Since the series, “Untitled Film Stills” catapulted her to fame in the 1980s, Cindy Sherman has been unashamedly front and center in her art. While exploring themes as diverse as femininity, perception, history and art itself, the crux of Sherman’s endurance as an artist is her bemusing and somewhat paradoxical ability to be both a primary character in her artwork, while also using her gifts of impersonation to be endlessly malleable as both artist and subject. At times, it’s impossible to say whether she is a highly visible artist or a deeply hidden one, vanishing beneath layers of make up and her large, oblique compositions It’s a theme echoed in the names she gives, or rather withholds from her artwork: they are all “Untitled” followed by a plain gallery number.
There is a tension in this retrospective between Sherman the artist and Sherman the mime. Sanford Schwartz of the New York Review of Books said of the New York retrospective that he had originally thought Sherman the artist to be “at the beck and call” of Sherman the mime. In a medium so effortlessly mimetic as photography — and with the advent of Photoshop, so hyper-realistically anti-mimetic also — the subject’s artistry is equally important as that of the artist. Sherman draws attention to this fact by being both simultaneously.
She gently plays with this idea in her 1980s series of history portraits, one of the few instances she directly quotes from real sources. In these, she usually relies on nondescript approximations of places that hint at films or popular culture without completely representing them.

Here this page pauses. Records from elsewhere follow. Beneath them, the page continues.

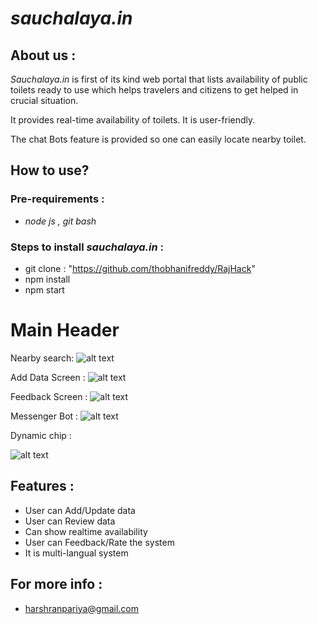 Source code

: # *sauchalaya.in*
## About us :
*Sauchalaya.in*  is first of its kind web portal that lists availability of public toilets ready to use which helps travelers and citizens to get helped in crucial situation.

It provides real-time availability of toilets. It is user-friendly. 

The chat Bots feature is provided so one can easily locate nearby toilet.
## How to use?
### Pre-requirements :
* *node js , git bash*
### Steps to install *sauchalaya.in* : 
* git clone : "https://github.com/thobhanifreddy/RajHack"
* npm install
* npm start
# Main Header
Nearby search:
![alt text](https://github.com/thobhanifreddy/RajHack/blob/master/sc/Screen%20Shot%202018-03-25%20at%202.01.45%20AM.png "Logo Title Text 1")

Add Data Screen :
![alt text](https://github.com/thobhanifreddy/RajHack/blob/master/sc/Screen%20Shot%202018-03-14%20at%209.22.20%20AM.png "hello")

Feedback Screen :
![alt text](https://github.com/thobhanifreddy/RajHack/blob/master/sc/Screen%20Shot%202018-03-14%20at%209.04.05%20AM.png "hii")

Messenger Bot :
![alt text](https://github.com/thobhanifreddy/RajHack/blob/master/sc/Screen%20Shot%202018-03-14%20at%209.03.46%20AM.png "haha")

Dynamic chip :

![alt text](https://github.com/thobhanifreddy/RajHack/blob/c01bc06fc4c5efbdd55d88d56bb6d24660d96812/sc/Screen%20Shot%202018-03-14%20at%2012.51.30%20PM.png "pinch")
## Features : 
* User can Add/Update data
* User can Review data
* Can show realtime availability
* User can Feedback/Rate the system
* It is multi-langual system
## For more info :
* harshranpariya@gmail.com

In this series, amongst the usual familiar-yet-alien images, Sherman postures herself as figures from paintings of old masters — Ingres, Raphael and, most memorably, Caravaggio. Her Caravaggio is a parody of his “Self-portrait as Bacchus”. This is a loaded image. As a woman, she has inserted herself into a sort of patriarchal artistic chain of being. She is a woman impersonating a man impersonating a deity. She has consistently denied any theoretical feminist subtext to her works, insisting that she is mainly a proponent of the visceral approach to feminism. Looking at her faux-Caravaggio, brilliantly hung against an ochre backdrop in the stacked form of a classic Renaissance gallery, it’s impossible not to agree with her.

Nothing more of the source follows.